Starting at the line that holds "Параметр конфігурації, який" and stopping at the line that holds "значень за замовчуванням.", restate the records below word for word, with both of those lines included.

Extracted information Block Start

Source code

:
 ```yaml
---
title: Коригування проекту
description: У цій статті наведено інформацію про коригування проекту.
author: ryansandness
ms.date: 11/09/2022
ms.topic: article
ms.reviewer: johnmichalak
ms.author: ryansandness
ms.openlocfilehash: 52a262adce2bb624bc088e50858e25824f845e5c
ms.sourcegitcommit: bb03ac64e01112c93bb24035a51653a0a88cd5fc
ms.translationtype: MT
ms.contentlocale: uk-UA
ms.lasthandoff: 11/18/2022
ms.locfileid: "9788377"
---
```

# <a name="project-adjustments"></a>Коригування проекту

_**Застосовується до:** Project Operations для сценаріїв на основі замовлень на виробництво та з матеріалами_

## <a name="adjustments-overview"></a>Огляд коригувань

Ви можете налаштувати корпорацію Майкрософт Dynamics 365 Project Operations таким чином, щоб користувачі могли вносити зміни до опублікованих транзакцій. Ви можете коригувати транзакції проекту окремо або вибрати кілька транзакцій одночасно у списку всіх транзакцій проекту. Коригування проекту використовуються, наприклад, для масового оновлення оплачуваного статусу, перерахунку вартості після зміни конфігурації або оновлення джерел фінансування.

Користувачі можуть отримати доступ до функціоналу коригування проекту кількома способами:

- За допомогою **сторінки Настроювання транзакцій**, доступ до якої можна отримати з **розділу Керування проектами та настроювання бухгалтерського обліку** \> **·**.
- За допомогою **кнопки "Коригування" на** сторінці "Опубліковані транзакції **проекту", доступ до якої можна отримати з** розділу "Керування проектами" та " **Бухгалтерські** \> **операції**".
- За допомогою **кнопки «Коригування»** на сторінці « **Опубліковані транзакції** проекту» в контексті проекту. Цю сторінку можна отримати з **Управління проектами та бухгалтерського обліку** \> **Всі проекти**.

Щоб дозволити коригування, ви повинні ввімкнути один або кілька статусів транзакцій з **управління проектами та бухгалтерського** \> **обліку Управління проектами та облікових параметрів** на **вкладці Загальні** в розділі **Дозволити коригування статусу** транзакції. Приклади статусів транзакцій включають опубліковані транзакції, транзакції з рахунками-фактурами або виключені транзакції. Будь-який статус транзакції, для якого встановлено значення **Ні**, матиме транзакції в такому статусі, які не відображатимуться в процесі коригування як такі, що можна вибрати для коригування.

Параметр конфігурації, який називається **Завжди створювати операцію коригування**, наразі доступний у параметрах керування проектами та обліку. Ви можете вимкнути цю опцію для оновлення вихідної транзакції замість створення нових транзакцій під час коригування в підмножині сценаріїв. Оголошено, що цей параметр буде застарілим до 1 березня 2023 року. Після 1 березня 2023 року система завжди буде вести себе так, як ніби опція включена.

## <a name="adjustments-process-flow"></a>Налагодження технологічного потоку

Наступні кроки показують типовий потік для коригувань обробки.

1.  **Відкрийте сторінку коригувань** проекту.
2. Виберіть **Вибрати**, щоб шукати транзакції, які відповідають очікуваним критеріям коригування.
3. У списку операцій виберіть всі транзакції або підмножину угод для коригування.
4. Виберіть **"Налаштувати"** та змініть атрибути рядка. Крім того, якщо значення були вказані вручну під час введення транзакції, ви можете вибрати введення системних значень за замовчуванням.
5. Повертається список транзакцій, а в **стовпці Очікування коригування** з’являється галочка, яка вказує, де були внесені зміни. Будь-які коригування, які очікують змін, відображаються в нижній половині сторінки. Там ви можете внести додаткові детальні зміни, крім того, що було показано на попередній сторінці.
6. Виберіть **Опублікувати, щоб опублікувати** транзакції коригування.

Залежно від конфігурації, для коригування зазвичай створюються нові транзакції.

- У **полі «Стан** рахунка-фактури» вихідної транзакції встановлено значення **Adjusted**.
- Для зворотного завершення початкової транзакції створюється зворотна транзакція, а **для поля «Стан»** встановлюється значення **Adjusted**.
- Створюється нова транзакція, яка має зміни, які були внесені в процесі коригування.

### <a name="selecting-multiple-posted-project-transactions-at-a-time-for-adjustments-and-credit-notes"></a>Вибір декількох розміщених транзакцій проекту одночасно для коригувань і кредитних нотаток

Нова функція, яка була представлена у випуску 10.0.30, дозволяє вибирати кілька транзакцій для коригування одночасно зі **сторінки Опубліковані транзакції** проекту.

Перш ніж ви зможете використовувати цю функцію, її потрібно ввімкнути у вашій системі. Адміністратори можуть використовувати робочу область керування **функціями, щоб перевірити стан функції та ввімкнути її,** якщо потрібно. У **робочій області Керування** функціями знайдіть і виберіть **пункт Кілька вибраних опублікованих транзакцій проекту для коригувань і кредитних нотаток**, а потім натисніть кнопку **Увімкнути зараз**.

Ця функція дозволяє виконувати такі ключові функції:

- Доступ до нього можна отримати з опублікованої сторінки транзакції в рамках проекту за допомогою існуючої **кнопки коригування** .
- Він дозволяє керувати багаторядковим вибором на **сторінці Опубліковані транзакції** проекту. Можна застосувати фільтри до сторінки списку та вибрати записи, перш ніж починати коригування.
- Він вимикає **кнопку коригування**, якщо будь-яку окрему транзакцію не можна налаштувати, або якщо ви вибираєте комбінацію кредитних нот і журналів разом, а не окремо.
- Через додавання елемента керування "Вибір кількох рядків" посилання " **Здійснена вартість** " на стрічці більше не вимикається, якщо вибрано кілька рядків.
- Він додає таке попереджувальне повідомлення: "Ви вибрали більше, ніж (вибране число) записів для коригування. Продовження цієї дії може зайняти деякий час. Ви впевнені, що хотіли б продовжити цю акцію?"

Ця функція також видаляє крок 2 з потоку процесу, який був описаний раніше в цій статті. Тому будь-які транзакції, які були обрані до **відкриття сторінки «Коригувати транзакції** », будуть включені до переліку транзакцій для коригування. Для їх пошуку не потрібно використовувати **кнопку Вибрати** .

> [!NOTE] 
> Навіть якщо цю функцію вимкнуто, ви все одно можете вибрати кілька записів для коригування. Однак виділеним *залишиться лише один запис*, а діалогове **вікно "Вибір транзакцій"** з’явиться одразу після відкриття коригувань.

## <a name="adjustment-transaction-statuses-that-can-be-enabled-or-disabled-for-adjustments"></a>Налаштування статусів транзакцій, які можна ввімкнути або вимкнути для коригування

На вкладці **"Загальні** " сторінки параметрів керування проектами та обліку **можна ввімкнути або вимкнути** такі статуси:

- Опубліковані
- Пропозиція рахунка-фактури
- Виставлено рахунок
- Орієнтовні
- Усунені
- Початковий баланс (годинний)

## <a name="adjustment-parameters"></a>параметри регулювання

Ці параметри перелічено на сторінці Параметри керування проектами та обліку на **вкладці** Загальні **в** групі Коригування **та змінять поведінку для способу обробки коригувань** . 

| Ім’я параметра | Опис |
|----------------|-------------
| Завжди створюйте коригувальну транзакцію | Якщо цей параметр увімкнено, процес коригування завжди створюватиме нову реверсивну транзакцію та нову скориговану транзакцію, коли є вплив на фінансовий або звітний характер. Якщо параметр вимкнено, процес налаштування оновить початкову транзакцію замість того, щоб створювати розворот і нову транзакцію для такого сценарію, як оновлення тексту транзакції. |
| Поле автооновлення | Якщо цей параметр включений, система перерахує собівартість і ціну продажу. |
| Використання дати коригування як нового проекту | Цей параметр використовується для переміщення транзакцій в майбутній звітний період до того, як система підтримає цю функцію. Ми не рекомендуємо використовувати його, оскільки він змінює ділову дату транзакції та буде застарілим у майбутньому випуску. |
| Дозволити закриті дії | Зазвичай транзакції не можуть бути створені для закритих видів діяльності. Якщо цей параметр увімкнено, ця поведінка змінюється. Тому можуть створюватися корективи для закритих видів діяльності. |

Extracted information Block End

◆ **Answer**:
Параметр конфігурації, який називається **Завжди створювати операцію коригування**, наразі доступний у параметрах керування проектами та обліку. Ви можете вимкнути цю опцію для оновлення вихідної транзакції замість створення нових транзакцій під час коригування в підмножині сценаріїв. Оголошено, що цей параметр буде застарілим до 1 березня 2023 року. Після 1 березня 2023 року система завжди буде вести себе так, як ніби опція включена.

## <a name="adjustments-process-flow"></a>Налагодження технологічного потоку

Наступні кроки показують типовий потік для коригувань обробки.

1.  **Відкрийте сторінку коригувань** проекту.
2. Виберіть **Вибрати**, щоб шукати транзакції, які відповідають очікуваним критеріям коригування.
3. У списку операцій виберіть всі транзакції або підмножину угод для коригування.
4. Виберіть **"Налаштувати"** та змініть атрибути рядка. Крім того, якщо значення були вказані вручну під час введення транзакції, ви можете вибрати введення системних значень за замовчуванням.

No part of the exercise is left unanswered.